OTTAWA (Reuters) - Canada’s attorney general says accusations that former U.S. President Donald Trump’s interfered in Huawei chief financial officer Meng Wanzhou’s extradition trial is irrelevant because he is no longer in office.
Meng is facing charges of bank fraud in the United States over misleading HSBC about Huawei’s business dealings in Iran, causing the bank to violate U.S. sanctions.
She has been under house arrest in Vancouver, Canada, since her arrest at the airport there in December 2018 and is fighting extradition in the British Columbia Supreme Court.
In an interview with Reuters 10 days after Meng’s arrest, Trump said he would intervene in the Justice Department’s case against Meng if it served national security interests or helped close a trade deal with China.
Meng’s lawyers have argued that Trump’s statements compromised the fairness of the extradition proceedings.

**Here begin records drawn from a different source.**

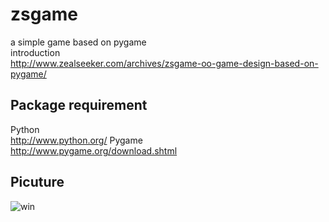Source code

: # zsgame
a simple game based on pygame  
introduction  
http://www.zealseeker.com/archives/zsgame-oo-game-design-based-on-pygame/

## Package requirement
Python   
http://www.python.org/
Pygame  
http://www.pygame.org/download.shtml

## Picuture
![win](http://7xkr9z.com1.z0.glb.clouddn.com/blog_zsgame_win.png)
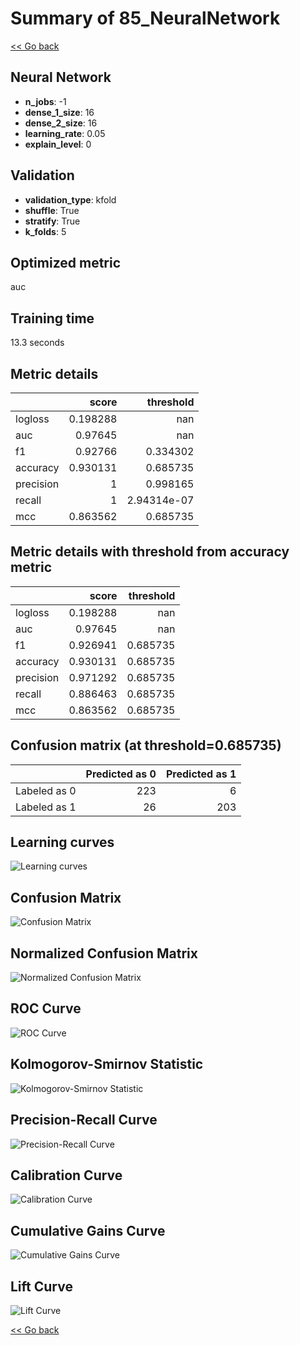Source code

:# Summary of 85_NeuralNetwork

[<< Go back](../README.md)


## Neural Network
- **n_jobs**: -1
- **dense_1_size**: 16
- **dense_2_size**: 16
- **learning_rate**: 0.05
- **explain_level**: 0

## Validation
 - **validation_type**: kfold
 - **shuffle**: True
 - **stratify**: True
 - **k_folds**: 5

## Optimized metric
auc

## Training time

13.3 seconds

## Metric details
|           |    score |     threshold |
|:----------|---------:|--------------:|
| logloss   | 0.198288 | nan           |
| auc       | 0.97645  | nan           |
| f1        | 0.92766  |   0.334302    |
| accuracy  | 0.930131 |   0.685735    |
| precision | 1        |   0.998165    |
| recall    | 1        |   2.94314e-07 |
| mcc       | 0.863562 |   0.685735    |


## Metric details with threshold from accuracy metric
|           |    score |   threshold |
|:----------|---------:|------------:|
| logloss   | 0.198288 |  nan        |
| auc       | 0.97645  |  nan        |
| f1        | 0.926941 |    0.685735 |
| accuracy  | 0.930131 |    0.685735 |
| precision | 0.971292 |    0.685735 |
| recall    | 0.886463 |    0.685735 |
| mcc       | 0.863562 |    0.685735 |


## Confusion matrix (at threshold=0.685735)
|              |   Predicted as 0 |   Predicted as 1 |
|:-------------|-----------------:|-----------------:|
| Labeled as 0 |              223 |                6 |
| Labeled as 1 |               26 |              203 |

## Learning curves
![Learning curves](learning_curves.png)
## Confusion Matrix

![Confusion Matrix](confusion_matrix.png)


## Normalized Confusion Matrix

![Normalized Confusion Matrix](confusion_matrix_normalized.png)


## ROC Curve

![ROC Curve](roc_curve.png)


## Kolmogorov-Smirnov Statistic

![Kolmogorov-Smirnov Statistic](ks_statistic.png)


## Precision-Recall Curve

![Precision-Recall Curve](precision_recall_curve.png)


## Calibration Curve

![Calibration Curve](calibration_curve_curve.png)


## Cumulative Gains Curve

![Cumulative Gains Curve](cumulative_gains_curve.png)


## Lift Curve

![Lift Curve](lift_curve.png)



[<< Go back](../README.md)
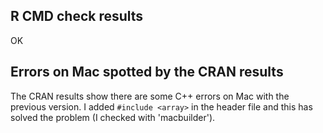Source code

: ## R CMD check results

OK


## Errors on Mac spotted by the CRAN results

The CRAN results show there are some C++ errors on Mac with the previous 
version. I added `#include <array>` in the header file and this has solved 
the problem (I checked with 'macbuilder').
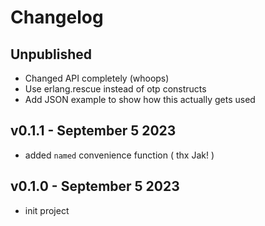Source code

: # Changelog

## Unpublished

- Changed API completely (whoops)
- Use erlang.rescue instead of otp constructs
- Add JSON example to show how this actually gets used

## v0.1.1 - September 5 2023
 - added `named` convenience function ( thx Jak! )

## v0.1.0 - September 5 2023
 - init project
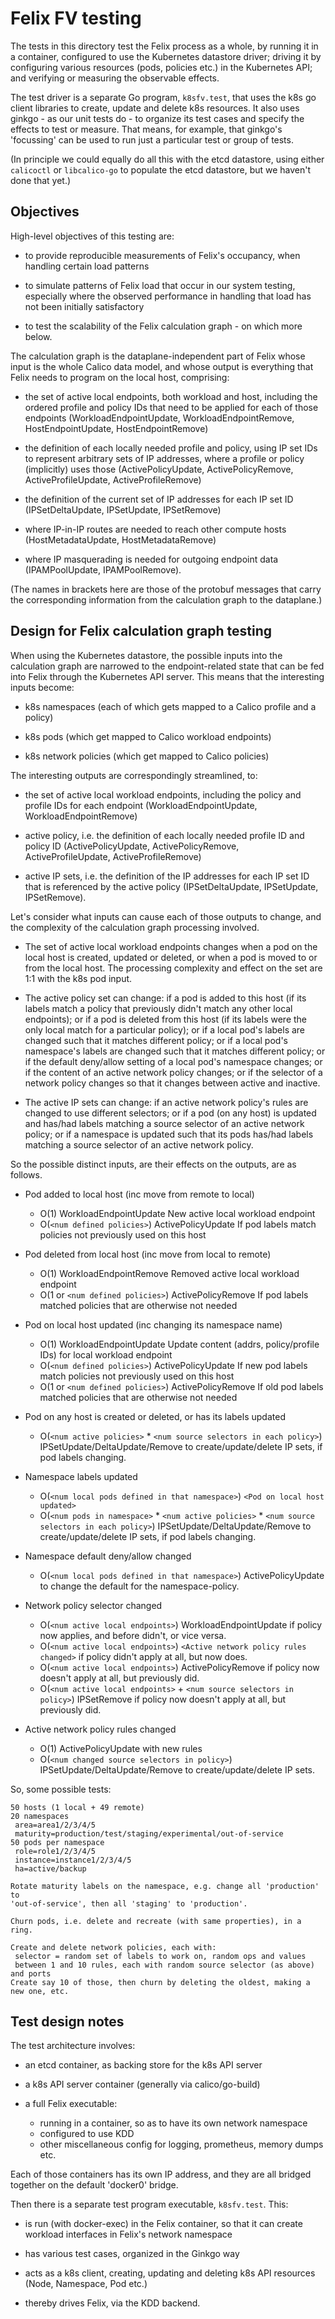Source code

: 
# Felix FV testing

The tests in this directory test the Felix process as a whole, by running it in
a container, configured to use the Kubernetes datastore driver; driving it by
configuring various resources (pods, policies etc.) in the Kubernetes API; and
verifying or measuring the observable effects.

The test driver is a separate Go program, `k8sfv.test`, that uses the k8s go
client libraries to create, update and delete k8s resources.  It also uses
ginkgo - as our unit tests do - to organize its test cases and specify the
effects to test or measure.  That means, for example, that ginkgo's 'focussing'
can be used to run just a particular test or group of tests.

(In principle we could equally do all this with the etcd datastore, using
either `calicoctl` or `libcalico-go` to populate the etcd datastore, but we
haven't done that yet.)

## Objectives

High-level objectives of this testing are:

- to provide reproducible measurements of Felix's occupancy, when handling
  certain load patterns

- to simulate patterns of Felix load that occur in our system testing,
  especially where the observed performance in handling that load has not been
  initially satisfactory

- to test the scalability of the Felix calculation graph - on which more below.

The calculation graph is the dataplane-independent part of Felix whose input is
the whole Calico data model, and whose output is everything that Felix needs to
program on the local host, comprising:

- the set of active local endpoints, both workload and host, including the
  ordered profile and policy IDs that need to be applied for each of those
  endpoints (WorkloadEndpointUpdate, WorkloadEndpointRemove,
  HostEndpointUpdate, HostEndpointRemove)

- the definition of each locally needed profile and policy, using IP set IDs to
  represent arbitrary sets of IP addresses, where a profile or policy
  (implicitly) uses those (ActivePolicyUpdate, ActivePolicyRemove,
  ActiveProfileUpdate, ActiveProfileRemove)

- the definition of the current set of IP addresses for each IP set ID
  (IPSetDeltaUpdate, IPSetUpdate, IPSetRemove)

- where IP-in-IP routes are needed to reach other compute hosts
  (HostMetadataUpdate, HostMetadataRemove)

- where IP masquerading is needed for outgoing endpoint data (IPAMPoolUpdate,
  IPAMPoolRemove).

(The names in brackets here are those of the protobuf messages that carry the
corresponding information from the calculation graph to the dataplane.)

## Design for Felix calculation graph testing

When using the Kubernetes datastore, the possible inputs into the calculation
graph are narrowed to the endpoint-related state that can be fed into Felix
through the Kubernetes API server.  This means that the interesting inputs
become:

- k8s namespaces (each of which gets mapped to a Calico profile and a policy)

- k8s pods (which get mapped to Calico workload endpoints)

- k8s network policies (which get mapped to Calico policies)

The interesting outputs are correspondingly streamlined, to:

- the set of active local workload endpoints, including the policy and profile
  IDs for each endpoint (WorkloadEndpointUpdate, WorkloadEndpointRemove)

- active policy, i.e. the definition of each locally needed profile ID and
  policy ID (ActivePolicyUpdate, ActivePolicyRemove, ActiveProfileUpdate,
  ActiveProfileRemove)

- active IP sets, i.e. the definition of the IP addresses for each IP set ID
  that is referenced by the active policy (IPSetDeltaUpdate, IPSetUpdate,
  IPSetRemove).

Let's consider what inputs can cause each of those outputs to change, and the
complexity of the calculation graph processing involved.

- The set of active local workload endpoints changes when a pod on the local
  host is created, updated or deleted, or when a pod is moved to or from the
  local host.  The processing complexity and effect on the set are 1:1 with the
  k8s pod input.

- The active policy set can change: if a pod is added to this host (if its
  labels match a policy that previously didn't match any other local
  endpoints); or if a pod is deleted from this host (if its labels were the
  only local match for a particular policy); or if a local pod's labels are
  changed such that it matches different policy; or if a local pod's
  namespace's labels are changed such that it matches different policy; or if
  the default deny/allow setting of a local pod's namespace changes; or if the
  content of an active network policy changes; or if the selector of a network
  policy changes so that it changes between active and inactive.

- The active IP sets can change: if an active network policy's rules are
  changed to use different selectors; or if a pod (on any host) is updated and
  has/had labels matching a source selector of an active network policy; or if
  a namespace is updated such that its pods has/had labels matching a source
  selector of an active network policy.

So the possible distinct inputs, are their effects on the outputs, are as
follows.

- Pod added to local host (inc move from remote to local)
  - O(1) WorkloadEndpointUpdate New active local workload endpoint
  - O(`<num defined policies>`) ActivePolicyUpdate If pod labels match policies
    not previously used on this host

- Pod deleted from local host (inc move from local to remote)
  - O(1) WorkloadEndpointRemove Removed active local workload endpoint
  - O(1 or `<num defined policies>`) ActivePolicyRemove If pod labels matched
    policies that are otherwise not needed

- Pod on local host updated (inc changing its namespace name)
  - O(1) WorkloadEndpointUpdate Update content (addrs, policy/profile IDs) for
    local workload endpoint
  - O(`<num defined policies>`) ActivePolicyUpdate If new pod labels match
    policies not previously used on this host
  - O(1 or `<num defined policies>`) ActivePolicyRemove If old pod labels
    matched policies that are otherwise not needed

- Pod on any host is created or deleted, or has its labels updated
  - O(`<num active policies>` * `<num source selectors in each policy>`)
    IPSetUpdate/DeltaUpdate/Remove to create/update/delete IP sets, if pod
    labels changing.

- Namespace labels updated
  - O(`<num local pods defined in that namespace>`) `<Pod on local host
    updated>`
  - O(`<num pods in namespace>` * `<num active policies>` * `<num source
    selectors in each policy>`) IPSetUpdate/DeltaUpdate/Remove to
    create/update/delete IP sets, if pod labels changing.

- Namespace default deny/allow changed
  - O(`<num local pods defined in that namespace>`) ActivePolicyUpdate to
    change the default for the namespace-policy.

- Network policy selector changed
  - O(`<num active local endpoints>`) WorkloadEndpointUpdate if policy now
    applies, and before didn't, or vice versa.
  - O(`<num active local endpoints>`) `<Active network policy rules changed>`
    if policy didn't apply at all, but now does.
  - O(`<num active local endpoints>`) ActivePolicyRemove if policy now doesn't
    apply at all, but previously did.
  - O(`<num active local endpoints>` + `<num source selectors in policy>`)
    IPSetRemove if policy now doesn't apply at all, but previously did.

- Active network policy rules changed
  - O(1) ActivePolicyUpdate with new rules
  - O(`<num changed source selectors in policy>`)
    IPSetUpdate/DeltaUpdate/Remove to create/update/delete IP sets.

So, some possible tests:

	50 hosts (1 local + 49 remote)
	20 namespaces
	 area=area1/2/3/4/5
	 maturity=production/test/staging/experimental/out-of-service
	50 pods per namespace
	 role=role1/2/3/4/5
	 instance=instance1/2/3/4/5
	 ha=active/backup

    Rotate maturity labels on the namespace, e.g. change all 'production' to
    'out-of-service', then all 'staging' to 'production'.

    Churn pods, i.e. delete and recreate (with same properties), in a ring.

	Create and delete network policies, each with:
	 selector = random set of labels to work on, random ops and values
	 between 1 and 10 rules, each with random source selector (as above) and ports
	Create say 10 of those, then churn by deleting the oldest, making a new one, etc.

## Test design notes

The test architecture involves:

- an etcd container, as backing store for the k8s API server

- a k8s API server container (generally via calico/go-build)

- a full Felix executable:
  - running in a container, so as to have its own network namespace
  - configured to use KDD
  - other miscellaneous config for logging, prometheus, memory dumps etc.

Each of those containers has its own IP address, and they are all bridged
together on the default 'docker0' bridge.

Then there is a separate test program executable, `k8sfv.test`.  This:

- is run (with docker-exec) in the Felix container, so that it can create
  workload interfaces in Felix's network namespace

- has various test cases, organized in the Ginkgo way

- acts as a k8s client, creating, updating and deleting k8s API resources
  (Node, Namespace, Pod etc.)

- thereby drives Felix, via the KDD backend.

Canadian lawyers said in documents filed ahead of hearings scheduled for next month that such an argument was “moot”.
“The facts on which it is based – statements by a president no longer in office, about a possible intervention in this case that never occurred, purportedly to achieve a trade deal that has long since been successfully negotiated – have no past, present or prospective impact on these proceedings.”
A Huawei spokesman had no immediate comment.
Meng’s arrest caused tensions between Beijing and Ottawa, and soon afterward, China detained two Canadians, who continue to have limited access to legal counsel or diplomatic officials.
Meng is set to next appear in court on March 1 for the last stage of her extradition hearings, which are scheduled to finish in May. There is an administrative hearing for her case on Friday.